In recent years, the gasotransmitter hydrogen sulfide (H2S) has been recognized as a biological mediator of immense importance both in eukaryotes and prokaryotes (Kimura 2014; Xiao et al. 2018). H2S is produced in the cells mostly through the reverse transsulfuration pathway (TSP). Transsulfuration is a vital metabolic process common in prokaryotes and eukaryotes that have been studied in detail in mammals including human and several other organisms. It has been demonstrated by different groups that defects in the H2S synthesizing enzyme system are involved in a plethora of diseases in humans including cancer and a number of neurodegenerative diseases (Wallace and Wang 2015; Bhattacharyya et al. 2016). Although at high concentration H2S is a poison, at low concentrations, it elicits cytoprotection during oxidative stress by decreasing reactive oxygen species (ROS) production in a wide range of physiologic and pathologic conditions (Kaya-Yasar et al. 2017; Faller et al. 2018). It is interesting that cysteine is sulfur-rich and likely involved as a modulator of ROS due to S–S bonds. To this end, sulfide-rich water in baths is routinely used in sanatoriums to treat multiple diseases.
In recent decades, we studied the effects of endogenous and exogenous hydrogen sulfide at the cellular and organism levels (Yurinskaya et al. 2020; Shilova et al. 2020; Zatsepina et al. in press). In our investigation, we explored slow- and fast-releasing H2S donors as well as deletions of the genes responsible for H2S production and demonstrated a strong anti-inflammatory effect of this gas which ameliorates various manifestations of inflammation including ROS, NO, TNF-α, and interleukin-6.
Along these lines, there are studies demonstrating antiviral and anti-inflammatory activity of H2S in several rodent models (Bazhanov et al. 2018; Bazhanov et al. 2017).
In an animal model, hydrogen sulfide donors are usually introduced by inhalation to efficiently alleviate lung injury and pneumonia induced by bacteria or viruses (Zhang et al. 2019; Sakaguchi et al. 2014; Kakinohana et al. 2019). It was also shown in rodent models that pre- and posttreatment with hydrogen sulfide prevents ventilator-induced lung injury by limiting inflammation and oxidation (Faller et al. 2017). Since hydrogen sulfide is a toxic gas, its use “as is” for inhalation is problematic. Water-soluble sulfide salts such as Na2S and NaHS generate free H2S in aqueous solutions. Thus, diluted solutions of inorganic sulfides could be used for inhalation with a nebulizer, but an important drawback of these compounds is their regulatory status. There are no clinical data nor any documented evidence of sulfide inhalation, and it is important to note that pharmaceutical grade sulfides are not available. For these reasons, we focused on sodium thiosulfate (Na2S2O3) that is an FDA-approved drug used in the treatment of cyanide poisoning, certain extravasation injuries, and for calciphylaxis associated with chronic kidney disease. USP grade sodium thiosulfate (STS) is available as a drug substance and also as a sterile solution for injections.
The molecule of Na2S2O3 contains divalent sulfur (S-2) and could be a slow donor of hydrogen sulfide in aqueous solutions and biological systems. This compound is also a potent reducing agent and scavenger of ROS reducing Fe+3 to Fe+2. Sodium thiosulfate is a harmless substance which has been approved by the FDA and used for decades for the treatment of cyanide poisoning (Bebarta et al. 2017). Importantly, sodium thiosulfate was widely used in model organisms to mitigate lung injury (Zhang et al. 2019). Thiosulfate can produce H2S through a nonenzymatic or by an enzymatic pathway (Snijder et al. 2015; Leskova et al. 2017) and, hence, may be successfully applied in humans not only by inhalation but orally and intravenously as well (Farese et al. 2011).
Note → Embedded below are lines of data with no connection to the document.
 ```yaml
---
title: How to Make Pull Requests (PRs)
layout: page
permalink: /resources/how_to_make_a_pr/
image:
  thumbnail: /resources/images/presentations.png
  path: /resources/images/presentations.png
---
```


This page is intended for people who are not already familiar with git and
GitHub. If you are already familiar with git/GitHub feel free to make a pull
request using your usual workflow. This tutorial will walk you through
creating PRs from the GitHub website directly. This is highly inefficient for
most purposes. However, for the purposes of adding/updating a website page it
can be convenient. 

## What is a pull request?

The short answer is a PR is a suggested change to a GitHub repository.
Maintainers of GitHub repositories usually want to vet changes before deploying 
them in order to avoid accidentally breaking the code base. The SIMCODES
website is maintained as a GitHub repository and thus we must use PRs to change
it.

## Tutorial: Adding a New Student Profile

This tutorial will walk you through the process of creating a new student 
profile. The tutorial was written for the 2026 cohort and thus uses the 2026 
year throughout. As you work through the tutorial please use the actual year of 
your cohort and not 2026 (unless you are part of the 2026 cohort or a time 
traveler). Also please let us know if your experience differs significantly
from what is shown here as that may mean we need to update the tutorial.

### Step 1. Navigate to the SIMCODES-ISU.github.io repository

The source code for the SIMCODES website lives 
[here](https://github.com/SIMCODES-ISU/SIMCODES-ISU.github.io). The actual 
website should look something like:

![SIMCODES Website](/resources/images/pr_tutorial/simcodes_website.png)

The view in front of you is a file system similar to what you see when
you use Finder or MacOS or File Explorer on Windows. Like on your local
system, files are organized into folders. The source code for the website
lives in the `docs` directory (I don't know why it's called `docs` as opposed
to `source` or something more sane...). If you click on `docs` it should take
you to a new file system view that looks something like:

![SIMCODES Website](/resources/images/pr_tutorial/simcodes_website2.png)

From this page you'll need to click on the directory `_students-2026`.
In humans, the short-term therapeutic use of STS has been carried out for the treatment of calciphylaxis (Singh et al. 2011).
Similarly, in humans, there are reports where sodium thiosulfate was successfully used to ameliorate the progression of lung injury and pneumonia in adults and children (Egorychev et al. 1987; Gorbacheva et al. 2009a, b; Barkov 2006). The literature recommended inhalation treatment of patients with pneumonia with 2 ml of 5% solution of sodium thiosulfate via nebulizer 2 times daily. The treatment course for pneumonia was 10–15 inhalations. The doses of intravenous injections are given in Farese et al. 2011; Singh et al. 2011.
Objectives
Based on the above data and considerations, we suggest the application of a harmless H2S donor (sodium thiosulfate) to treat patients at any stage of the COVID-19 virus infection.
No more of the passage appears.